== Directions ==
Every line from the one with "bathroom facts, etc.)" to the one with "The devise gem", including those two, is to be copied exactly; all other lines of the entries below are left out.

++++++

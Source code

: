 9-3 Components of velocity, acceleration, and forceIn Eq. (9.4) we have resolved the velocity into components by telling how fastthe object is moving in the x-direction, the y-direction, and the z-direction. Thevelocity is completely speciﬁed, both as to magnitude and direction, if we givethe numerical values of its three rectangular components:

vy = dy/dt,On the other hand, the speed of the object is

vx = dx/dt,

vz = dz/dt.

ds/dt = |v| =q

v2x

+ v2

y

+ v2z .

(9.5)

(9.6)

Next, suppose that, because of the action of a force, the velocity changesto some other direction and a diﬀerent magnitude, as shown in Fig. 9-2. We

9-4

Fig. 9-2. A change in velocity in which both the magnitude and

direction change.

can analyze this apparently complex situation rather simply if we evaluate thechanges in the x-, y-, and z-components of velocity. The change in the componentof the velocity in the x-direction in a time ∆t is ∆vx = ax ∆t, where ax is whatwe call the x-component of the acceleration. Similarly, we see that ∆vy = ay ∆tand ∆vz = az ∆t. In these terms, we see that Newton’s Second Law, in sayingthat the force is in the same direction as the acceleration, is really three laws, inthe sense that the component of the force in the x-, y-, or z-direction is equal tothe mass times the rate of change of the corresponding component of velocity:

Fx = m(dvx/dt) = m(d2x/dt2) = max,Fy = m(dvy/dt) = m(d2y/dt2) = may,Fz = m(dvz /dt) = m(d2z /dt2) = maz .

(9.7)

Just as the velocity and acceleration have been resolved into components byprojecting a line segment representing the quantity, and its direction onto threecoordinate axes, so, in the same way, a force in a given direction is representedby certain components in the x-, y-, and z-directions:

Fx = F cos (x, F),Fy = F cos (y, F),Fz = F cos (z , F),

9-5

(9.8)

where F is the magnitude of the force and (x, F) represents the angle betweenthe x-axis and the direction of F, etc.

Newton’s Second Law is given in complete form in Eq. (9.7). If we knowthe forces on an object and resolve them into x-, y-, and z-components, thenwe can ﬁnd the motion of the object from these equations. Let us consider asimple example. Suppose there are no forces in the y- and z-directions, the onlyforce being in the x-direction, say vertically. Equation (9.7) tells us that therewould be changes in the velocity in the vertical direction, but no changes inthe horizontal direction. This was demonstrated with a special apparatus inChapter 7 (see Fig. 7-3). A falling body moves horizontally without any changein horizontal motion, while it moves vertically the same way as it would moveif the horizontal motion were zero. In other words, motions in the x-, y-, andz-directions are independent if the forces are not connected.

++++++

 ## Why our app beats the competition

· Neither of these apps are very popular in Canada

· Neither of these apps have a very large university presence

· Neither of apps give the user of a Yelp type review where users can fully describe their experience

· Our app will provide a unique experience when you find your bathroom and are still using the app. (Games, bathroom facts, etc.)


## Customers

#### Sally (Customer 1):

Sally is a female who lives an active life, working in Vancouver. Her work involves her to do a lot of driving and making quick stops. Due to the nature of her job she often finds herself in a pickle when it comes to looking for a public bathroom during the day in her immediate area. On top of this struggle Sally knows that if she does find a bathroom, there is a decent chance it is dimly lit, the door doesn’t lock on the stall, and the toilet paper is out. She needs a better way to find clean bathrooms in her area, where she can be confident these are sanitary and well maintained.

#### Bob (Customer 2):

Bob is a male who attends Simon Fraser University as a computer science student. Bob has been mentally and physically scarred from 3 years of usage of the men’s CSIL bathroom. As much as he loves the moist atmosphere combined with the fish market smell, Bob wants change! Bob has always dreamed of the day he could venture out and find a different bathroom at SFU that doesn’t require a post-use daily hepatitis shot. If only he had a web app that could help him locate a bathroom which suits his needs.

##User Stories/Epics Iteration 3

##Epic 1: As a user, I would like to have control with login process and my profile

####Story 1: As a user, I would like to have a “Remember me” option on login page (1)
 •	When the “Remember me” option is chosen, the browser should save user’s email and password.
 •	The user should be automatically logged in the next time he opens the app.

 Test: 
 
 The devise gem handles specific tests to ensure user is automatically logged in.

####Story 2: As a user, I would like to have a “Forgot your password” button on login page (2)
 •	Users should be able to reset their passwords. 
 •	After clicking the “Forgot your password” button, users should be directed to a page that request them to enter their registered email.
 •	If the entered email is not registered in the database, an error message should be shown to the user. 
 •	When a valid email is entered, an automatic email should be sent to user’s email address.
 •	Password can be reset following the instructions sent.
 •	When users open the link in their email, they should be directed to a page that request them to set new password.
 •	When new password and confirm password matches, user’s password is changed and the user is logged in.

++++++

== Answer to this problem ==
· Our app will provide a unique experience when you find your bathroom and are still using the app. (Games, bathroom facts, etc.)


## Customers

#### Sally (Customer 1):

Sally is a female who lives an active life, working in Vancouver. Her work involves her to do a lot of driving and making quick stops. Due to the nature of her job she often finds herself in a pickle when it comes to looking for a public bathroom during the day in her immediate area. On top of this struggle Sally knows that if she does find a bathroom, there is a decent chance it is dimly lit, the door doesn’t lock on the stall, and the toilet paper is out. She needs a better way to find clean bathrooms in her area, where she can be confident these are sanitary and well maintained.

#### Bob (Customer 2):

Bob is a male who attends Simon Fraser University as a computer science student. Bob has been mentally and physically scarred from 3 years of usage of the men’s CSIL bathroom. As much as he loves the moist atmosphere combined with the fish market smell, Bob wants change! Bob has always dreamed of the day he could venture out and find a different bathroom at SFU that doesn’t require a post-use daily hepatitis shot. If only he had a web app that could help him locate a bathroom which suits his needs.

##User Stories/Epics Iteration 3

##Epic 1: As a user, I would like to have control with login process and my profile

####Story 1: As a user, I would like to have a “Remember me” option on login page (1)
 •	When the “Remember me” option is chosen, the browser should save user’s email and password.
 •	The user should be automatically logged in the next time he opens the app.

 Test: 
 
 The devise gem handles specific tests to ensure user is automatically logged in.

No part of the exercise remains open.